• **WHAT YOU ARE ASKED TO DO**:
Your answer is one number, how many lines in the entries include "data".
[[ RECORDS open ]]
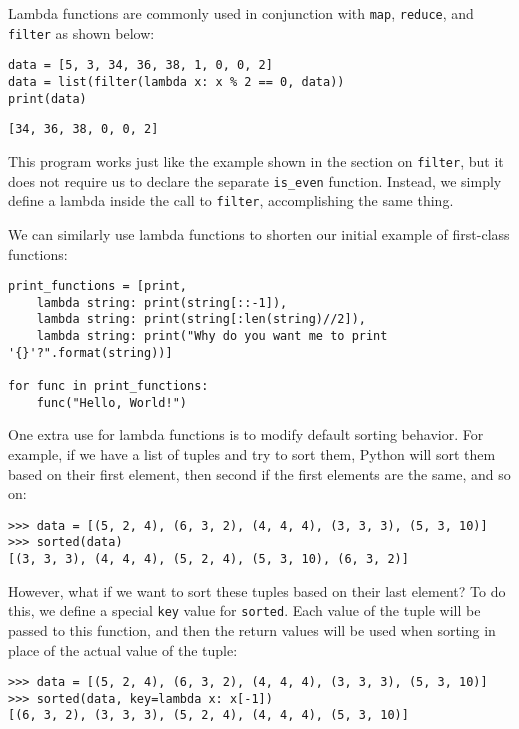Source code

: \documentclass[11pt]{cselabheader}
\begin{document}
Lambda functions are commonly used in conjunction with \lstinline{map}, \lstinline{reduce}, and \lstinline{filter} as shown below:

\begin{lstlisting}[style=python]
data = [5, 3, 34, 36, 38, 1, 0, 0, 2]
data = list(filter(lambda x: x % 2 == 0, data))
print(data)
\end{lstlisting}

\begin{lstlisting}[style=bash]
[34, 36, 38, 0, 0, 2]
\end{lstlisting}

This program works just like the example shown in the section on \lstinline{filter}, but it does not require us to declare the separate \lstinline{is_even} function. Instead, we simply define a lambda inside the call to \lstinline{filter}, accomplishing the same thing.

We can similarly use lambda functions to shorten our initial example of first-class functions:

\begin{lstlisting}[style=python]
print_functions = [print,
    lambda string: print(string[::-1]),
    lambda string: print(string[:len(string)//2]),
    lambda string: print("Why do you want me to print '{}'?".format(string))]

for func in print_functions:
    func("Hello, World!")
\end{lstlisting}

One extra use for lambda functions is to modify default sorting behavior. For example, if we have a list of tuples and try to sort them, Python will sort them based on their first element, then second if the first elements are the same, and so on:

\begin{lstlisting}[style=ipython]
>>> data = [(5, 2, 4), (6, 3, 2), (4, 4, 4), (3, 3, 3), (5, 3, 10)]
>>> sorted(data)
[(3, 3, 3), (4, 4, 4), (5, 2, 4), (5, 3, 10), (6, 3, 2)]
\end{lstlisting}

However, what if we want to sort these tuples based on their last element? To do this, we define a special \lstinline{key} value for \lstinline{sorted}. Each value of the tuple will be passed to this function, and then the return values will be used when sorting in place of the actual value of the tuple:

\begin{lstlisting}[style=ipython]
>>> data = [(5, 2, 4), (6, 3, 2), (4, 4, 4), (3, 3, 3), (5, 3, 10)]
>>> sorted(data, key=lambda x: x[-1])
[(6, 3, 2), (3, 3, 3), (5, 2, 4), (4, 4, 4), (5, 3, 10)]
\end{lstlisting}
\end{document}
[[ RECORDS closed ]]
• **RESULT OF THE EXERCISE**:
7